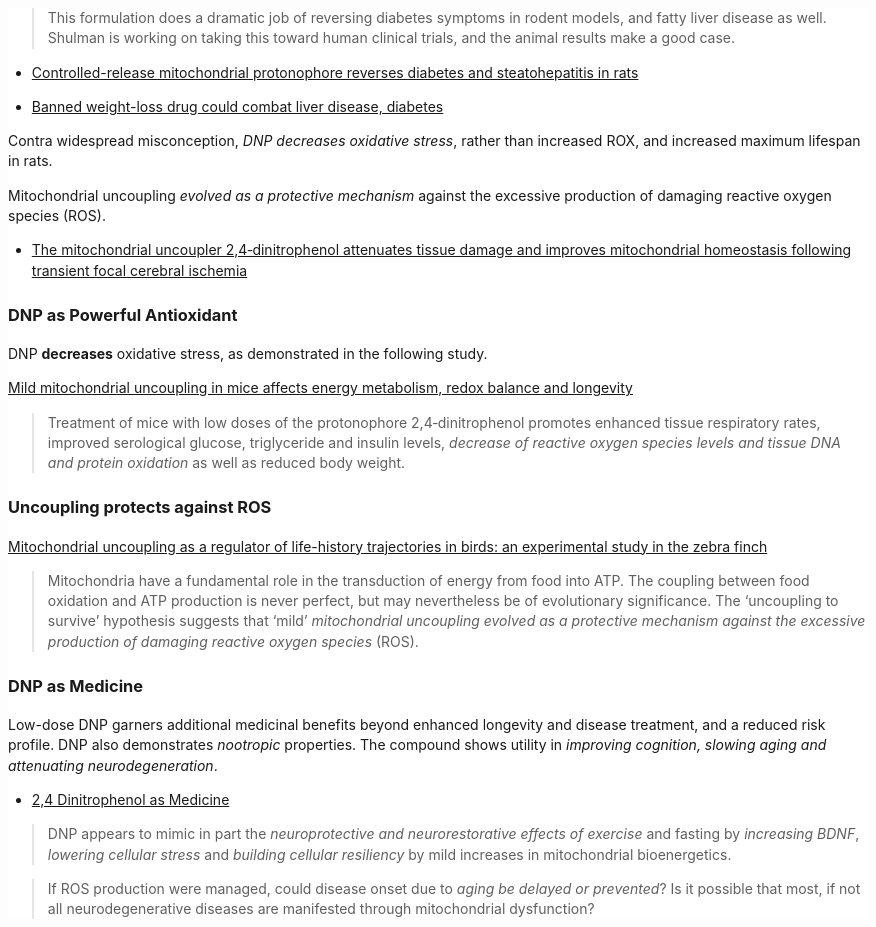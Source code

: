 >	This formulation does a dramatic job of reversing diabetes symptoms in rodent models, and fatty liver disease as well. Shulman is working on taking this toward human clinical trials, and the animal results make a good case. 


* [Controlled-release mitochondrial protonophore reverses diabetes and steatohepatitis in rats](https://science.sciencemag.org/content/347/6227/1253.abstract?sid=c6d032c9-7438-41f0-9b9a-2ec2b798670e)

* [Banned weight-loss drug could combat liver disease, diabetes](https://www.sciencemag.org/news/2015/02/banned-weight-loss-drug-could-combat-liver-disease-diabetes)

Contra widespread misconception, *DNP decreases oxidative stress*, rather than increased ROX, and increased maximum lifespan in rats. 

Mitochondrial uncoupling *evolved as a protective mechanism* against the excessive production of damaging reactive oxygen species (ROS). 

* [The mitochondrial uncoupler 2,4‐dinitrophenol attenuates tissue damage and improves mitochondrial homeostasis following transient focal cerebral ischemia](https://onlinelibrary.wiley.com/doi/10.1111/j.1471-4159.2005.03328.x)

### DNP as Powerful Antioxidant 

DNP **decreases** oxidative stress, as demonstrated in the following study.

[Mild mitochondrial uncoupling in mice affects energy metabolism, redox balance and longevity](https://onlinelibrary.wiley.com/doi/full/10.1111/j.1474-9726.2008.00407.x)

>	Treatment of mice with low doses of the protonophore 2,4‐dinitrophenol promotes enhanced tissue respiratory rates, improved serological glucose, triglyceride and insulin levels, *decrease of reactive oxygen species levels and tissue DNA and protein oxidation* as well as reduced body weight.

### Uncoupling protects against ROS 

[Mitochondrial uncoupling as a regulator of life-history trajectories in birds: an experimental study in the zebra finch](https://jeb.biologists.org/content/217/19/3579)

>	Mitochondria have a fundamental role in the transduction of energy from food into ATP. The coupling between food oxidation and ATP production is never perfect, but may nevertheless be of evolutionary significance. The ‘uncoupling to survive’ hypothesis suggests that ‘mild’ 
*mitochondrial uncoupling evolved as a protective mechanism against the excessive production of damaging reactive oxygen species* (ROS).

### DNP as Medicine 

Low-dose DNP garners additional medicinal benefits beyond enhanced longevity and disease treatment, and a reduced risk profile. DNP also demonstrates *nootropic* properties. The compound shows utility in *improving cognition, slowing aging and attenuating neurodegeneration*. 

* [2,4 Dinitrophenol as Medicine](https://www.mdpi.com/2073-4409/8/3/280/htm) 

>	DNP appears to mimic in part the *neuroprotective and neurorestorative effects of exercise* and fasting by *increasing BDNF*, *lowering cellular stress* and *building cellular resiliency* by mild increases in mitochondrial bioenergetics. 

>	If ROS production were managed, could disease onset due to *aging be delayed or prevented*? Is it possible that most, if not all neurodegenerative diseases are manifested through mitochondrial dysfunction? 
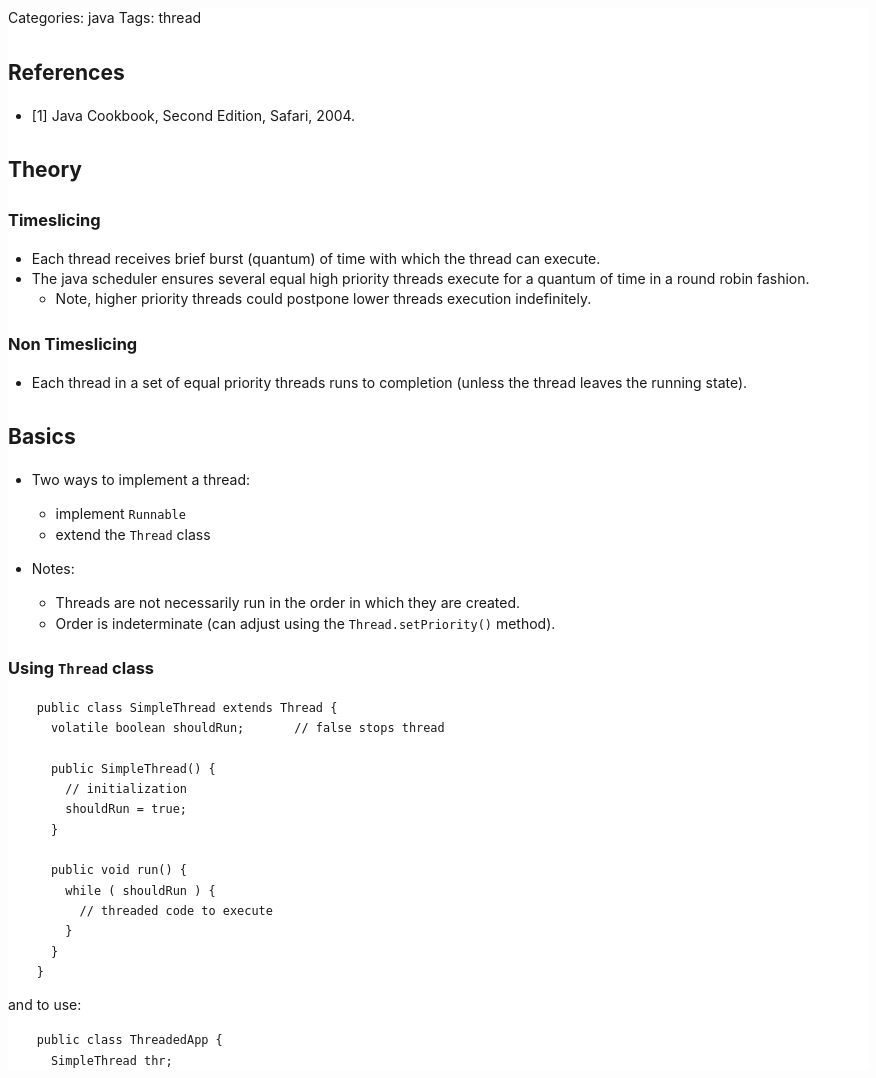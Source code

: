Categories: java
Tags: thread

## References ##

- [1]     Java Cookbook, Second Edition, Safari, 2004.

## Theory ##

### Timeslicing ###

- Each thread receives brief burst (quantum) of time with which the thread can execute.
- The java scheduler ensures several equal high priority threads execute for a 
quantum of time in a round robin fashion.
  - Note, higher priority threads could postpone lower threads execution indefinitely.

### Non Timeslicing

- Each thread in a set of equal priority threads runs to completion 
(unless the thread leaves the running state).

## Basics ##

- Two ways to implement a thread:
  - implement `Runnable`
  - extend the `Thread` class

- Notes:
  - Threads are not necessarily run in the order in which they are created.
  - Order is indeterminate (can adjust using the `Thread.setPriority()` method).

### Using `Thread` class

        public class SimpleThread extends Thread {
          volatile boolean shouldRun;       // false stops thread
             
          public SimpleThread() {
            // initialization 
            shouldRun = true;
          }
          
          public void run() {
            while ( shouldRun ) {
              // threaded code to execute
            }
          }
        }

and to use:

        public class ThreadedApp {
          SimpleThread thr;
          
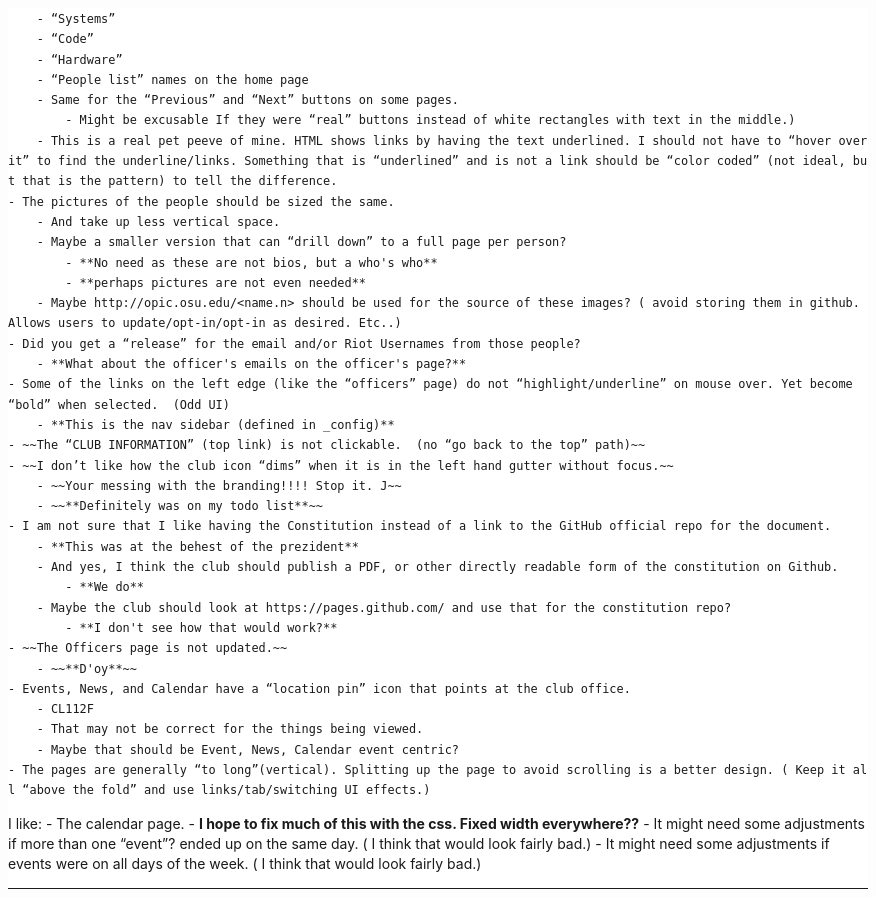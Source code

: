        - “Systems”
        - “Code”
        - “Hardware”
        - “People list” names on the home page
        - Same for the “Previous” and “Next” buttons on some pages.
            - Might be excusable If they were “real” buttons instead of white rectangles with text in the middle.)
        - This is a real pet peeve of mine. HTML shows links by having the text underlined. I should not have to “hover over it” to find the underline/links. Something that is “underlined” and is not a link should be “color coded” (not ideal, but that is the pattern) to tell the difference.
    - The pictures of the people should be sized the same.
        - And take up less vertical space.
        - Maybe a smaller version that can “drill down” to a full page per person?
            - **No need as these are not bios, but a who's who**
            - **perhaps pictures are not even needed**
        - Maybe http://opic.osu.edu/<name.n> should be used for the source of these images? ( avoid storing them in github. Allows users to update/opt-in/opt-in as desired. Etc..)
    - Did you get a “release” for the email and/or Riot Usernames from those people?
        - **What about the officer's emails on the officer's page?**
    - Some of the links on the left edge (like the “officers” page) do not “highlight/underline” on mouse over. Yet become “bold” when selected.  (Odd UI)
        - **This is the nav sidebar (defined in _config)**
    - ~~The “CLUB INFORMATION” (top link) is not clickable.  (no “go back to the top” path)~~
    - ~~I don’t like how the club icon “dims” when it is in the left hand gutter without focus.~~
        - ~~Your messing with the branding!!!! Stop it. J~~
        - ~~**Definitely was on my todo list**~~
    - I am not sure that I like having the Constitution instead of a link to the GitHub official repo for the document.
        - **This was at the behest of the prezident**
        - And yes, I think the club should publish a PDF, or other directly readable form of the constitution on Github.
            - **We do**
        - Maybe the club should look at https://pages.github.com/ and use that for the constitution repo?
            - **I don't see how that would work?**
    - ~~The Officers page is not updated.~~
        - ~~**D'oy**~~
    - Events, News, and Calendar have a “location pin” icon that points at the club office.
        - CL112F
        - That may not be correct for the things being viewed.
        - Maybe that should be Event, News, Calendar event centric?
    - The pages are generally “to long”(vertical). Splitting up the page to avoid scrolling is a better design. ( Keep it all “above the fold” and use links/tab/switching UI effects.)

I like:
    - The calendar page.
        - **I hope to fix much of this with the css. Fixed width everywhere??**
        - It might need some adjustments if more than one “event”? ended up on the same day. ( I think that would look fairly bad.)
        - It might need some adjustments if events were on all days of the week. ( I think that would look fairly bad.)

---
◇ ◇ ◇ ◇ ◇ ◇ ◇
Make an exact copy of the records above, one that has none of the pictures.

Source code

: >	This formulation does a dramatic job of reversing diabetes symptoms in rodent models, and fatty liver disease as well. Shulman is working on taking this toward human clinical trials, and the animal results make a good case. 


* [Controlled-release mitochondrial protonophore reverses diabetes and steatohepatitis in rats](https://science.sciencemag.org/content/347/6227/1253.abstract?sid=c6d032c9-7438-41f0-9b9a-2ec2b798670e)

* [Banned weight-loss drug could combat liver disease, diabetes](https://www.sciencemag.org/news/2015/02/banned-weight-loss-drug-could-combat-liver-disease-diabetes)

Contra widespread misconception, *DNP decreases oxidative stress*, rather than increased ROX, and increased maximum lifespan in rats. 

Mitochondrial uncoupling *evolved as a protective mechanism* against the excessive production of damaging reactive oxygen species (ROS). 

* [The mitochondrial uncoupler 2,4‐dinitrophenol attenuates tissue damage and improves mitochondrial homeostasis following transient focal cerebral ischemia](https://onlinelibrary.wiley.com/doi/10.1111/j.1471-4159.2005.03328.x)

### DNP as Powerful Antioxidant 

DNP **decreases** oxidative stress, as demonstrated in the following study.

[Mild mitochondrial uncoupling in mice affects energy metabolism, redox balance and longevity](https://onlinelibrary.wiley.com/doi/full/10.1111/j.1474-9726.2008.00407.x)

>	Treatment of mice with low doses of the protonophore 2,4‐dinitrophenol promotes enhanced tissue respiratory rates, improved serological glucose, triglyceride and insulin levels, *decrease of reactive oxygen species levels and tissue DNA and protein oxidation* as well as reduced body weight.

### Uncoupling protects against ROS 

[Mitochondrial uncoupling as a regulator of life-history trajectories in birds: an experimental study in the zebra finch](https://jeb.biologists.org/content/217/19/3579)

>	Mitochondria have a fundamental role in the transduction of energy from food into ATP. The coupling between food oxidation and ATP production is never perfect, but may nevertheless be of evolutionary significance. The ‘uncoupling to survive’ hypothesis suggests that ‘mild’ 
*mitochondrial uncoupling evolved as a protective mechanism against the excessive production of damaging reactive oxygen species* (ROS).

### DNP as Medicine 

Low-dose DNP garners additional medicinal benefits beyond enhanced longevity and disease treatment, and a reduced risk profile. DNP also demonstrates *nootropic* properties. The compound shows utility in *improving cognition, slowing aging and attenuating neurodegeneration*. 

* [2,4 Dinitrophenol as Medicine](https://www.mdpi.com/2073-4409/8/3/280/htm) 

>	DNP appears to mimic in part the *neuroprotective and neurorestorative effects of exercise* and fasting by *increasing BDNF*, *lowering cellular stress* and *building cellular resiliency* by mild increases in mitochondrial bioenergetics. 

>	If ROS production were managed, could disease onset due to *aging be delayed or prevented*? Is it possible that most, if not all neurodegenerative diseases are manifested through mitochondrial dysfunction? 
Source code

:Categories: java
Tags: thread

## References ##

- [1]     Java Cookbook, Second Edition, Safari, 2004.

## Theory ##

### Timeslicing ###

- Each thread receives brief burst (quantum) of time with which the thread can execute.
- The java scheduler ensures several equal high priority threads execute for a 
quantum of time in a round robin fashion.
  - Note, higher priority threads could postpone lower threads execution indefinitely.

### Non Timeslicing

- Each thread in a set of equal priority threads runs to completion 
(unless the thread leaves the running state).

## Basics ##

- Two ways to implement a thread:
  - implement `Runnable`
  - extend the `Thread` class

- Notes:
  - Threads are not necessarily run in the order in which they are created.
  - Order is indeterminate (can adjust using the `Thread.setPriority()` method).

### Using `Thread` class

        public class SimpleThread extends Thread {
          volatile boolean shouldRun;       // false stops thread
             
          public SimpleThread() {
            // initialization 
            shouldRun = true;
          }
          
          public void run() {
            while ( shouldRun ) {
              // threaded code to execute
            }
          }
        }

and to use:

        public class ThreadedApp {
          SimpleThread thr;
          
Source code

:        - “Systems”
        - “Code”
        - “Hardware”
        - “People list” names on the home page
        - Same for the “Previous” and “Next” buttons on some pages.
            - Might be excusable If they were “real” buttons instead of white rectangles with text in the middle.)
        - This is a real pet peeve of mine. HTML shows links by having the text underlined. I should not have to “hover over it” to find the underline/links. Something that is “underlined” and is not a link should be “color coded” (not ideal, but that is the pattern) to tell the difference.
    - The pictures of the people should be sized the same.
        - And take up less vertical space.
        - Maybe a smaller version that can “drill down” to a full page per person?
            - **No need as these are not bios, but a who's who**
            - **perhaps pictures are not even needed**
        - Maybe http://opic.osu.edu/<name.n> should be used for the source of these images? ( avoid storing them in github. Allows users to update/opt-in/opt-in as desired. Etc..)
    - Did you get a “release” for the email and/or Riot Usernames from those people?
        - **What about the officer's emails on the officer's page?**
    - Some of the links on the left edge (like the “officers” page) do not “highlight/underline” on mouse over. Yet become “bold” when selected.  (Odd UI)
        - **This is the nav sidebar (defined in _config)**
    - ~~The “CLUB INFORMATION” (top link) is not clickable.  (no “go back to the top” path)~~
    - ~~I don’t like how the club icon “dims” when it is in the left hand gutter without focus.~~
        - ~~Your messing with the branding!!!! Stop it. J~~
        - ~~**Definitely was on my todo list**~~
    - I am not sure that I like having the Constitution instead of a link to the GitHub official repo for the document.
        - **This was at the behest of the prezident**
        - And yes, I think the club should publish a PDF, or other directly readable form of the constitution on Github.
            - **We do**
        - Maybe the club should look at https://pages.github.com/ and use that for the constitution repo?
            - **I don't see how that would work?**
    - ~~The Officers page is not updated.~~
        - ~~**D'oy**~~
    - Events, News, and Calendar have a “location pin” icon that points at the club office.
        - CL112F
        - That may not be correct for the things being viewed.
        - Maybe that should be Event, News, Calendar event centric?
    - The pages are generally “to long”(vertical). Splitting up the page to avoid scrolling is a better design. ( Keep it all “above the fold” and use links/tab/switching UI effects.)

I like:
    - The calendar page.
        - **I hope to fix much of this with the css. Fixed width everywhere??**
        - It might need some adjustments if more than one “event”? ended up on the same day. ( I think that would look fairly bad.)
        - It might need some adjustments if events were on all days of the week. ( I think that would look fairly bad.)

---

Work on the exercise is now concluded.